Multi-Touch Attribution Models in BigQuery

In November 2023, Google removed four attribution models from the GA4 UI:

Position-based (first/last click weighted)
Time-decay
Linear
Data-driven

These models are now exclusively available through BigQuery and the Google Analytics Data API via custom implementations.

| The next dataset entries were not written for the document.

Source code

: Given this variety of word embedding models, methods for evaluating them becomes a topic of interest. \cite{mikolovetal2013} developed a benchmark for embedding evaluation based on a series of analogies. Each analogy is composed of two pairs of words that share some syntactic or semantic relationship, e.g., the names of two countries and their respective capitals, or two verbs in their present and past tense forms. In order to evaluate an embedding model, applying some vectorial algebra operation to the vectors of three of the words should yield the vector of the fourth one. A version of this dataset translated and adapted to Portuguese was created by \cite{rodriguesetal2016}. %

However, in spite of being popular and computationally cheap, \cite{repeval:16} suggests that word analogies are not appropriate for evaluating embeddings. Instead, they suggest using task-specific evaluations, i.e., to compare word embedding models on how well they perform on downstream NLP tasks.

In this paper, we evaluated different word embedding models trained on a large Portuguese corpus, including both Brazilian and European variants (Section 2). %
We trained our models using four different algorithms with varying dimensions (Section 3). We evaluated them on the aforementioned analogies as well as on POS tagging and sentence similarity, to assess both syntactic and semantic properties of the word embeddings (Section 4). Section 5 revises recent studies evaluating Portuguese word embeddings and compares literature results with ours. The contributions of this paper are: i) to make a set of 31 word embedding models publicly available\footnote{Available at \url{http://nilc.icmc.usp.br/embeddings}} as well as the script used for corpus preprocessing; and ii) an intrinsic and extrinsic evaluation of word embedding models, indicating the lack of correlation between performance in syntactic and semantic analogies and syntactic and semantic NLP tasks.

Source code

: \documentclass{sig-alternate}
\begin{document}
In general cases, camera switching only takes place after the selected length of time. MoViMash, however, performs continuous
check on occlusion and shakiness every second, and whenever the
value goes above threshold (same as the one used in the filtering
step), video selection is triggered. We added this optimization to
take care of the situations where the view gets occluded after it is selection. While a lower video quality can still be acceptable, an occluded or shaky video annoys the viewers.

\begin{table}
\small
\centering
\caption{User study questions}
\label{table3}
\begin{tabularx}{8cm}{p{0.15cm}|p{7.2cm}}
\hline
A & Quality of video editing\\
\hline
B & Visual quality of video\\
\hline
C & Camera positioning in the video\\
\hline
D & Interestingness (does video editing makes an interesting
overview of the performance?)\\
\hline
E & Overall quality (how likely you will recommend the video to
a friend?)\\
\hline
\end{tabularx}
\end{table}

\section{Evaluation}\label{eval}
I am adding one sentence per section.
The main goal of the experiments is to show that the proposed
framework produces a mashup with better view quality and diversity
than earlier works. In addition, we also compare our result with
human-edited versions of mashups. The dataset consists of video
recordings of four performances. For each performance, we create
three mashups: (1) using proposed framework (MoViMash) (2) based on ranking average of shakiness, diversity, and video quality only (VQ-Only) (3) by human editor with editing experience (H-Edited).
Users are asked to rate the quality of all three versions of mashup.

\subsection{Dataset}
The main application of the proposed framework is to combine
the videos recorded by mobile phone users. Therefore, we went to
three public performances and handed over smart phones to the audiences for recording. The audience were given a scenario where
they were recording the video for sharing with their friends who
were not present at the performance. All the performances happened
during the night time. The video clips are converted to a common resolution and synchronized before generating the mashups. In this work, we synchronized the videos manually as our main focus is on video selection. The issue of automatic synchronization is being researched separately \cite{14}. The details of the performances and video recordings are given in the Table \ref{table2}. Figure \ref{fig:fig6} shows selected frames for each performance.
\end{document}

This guide covers SQL implementations for the three deterministic models and discusses why data-driven attribution is harder to replicate.

Why attribution modeling matters

Attribution answers the question: Which touchpoints deserve credit for a conversion?

Different models tell different stories:

Last-click: “The final touchpoint drives conversions” (simplest, default in GA4)
First-touch: “Initial awareness matters most”
Linear: “All touchpoints contribute equally”
Time-decay: “Recent interactions matter more”
Position-based: “First and last touches matter; middle touches split the remainder”

By analyzing each model, you can identify undervalued channels and optimize budget allocation.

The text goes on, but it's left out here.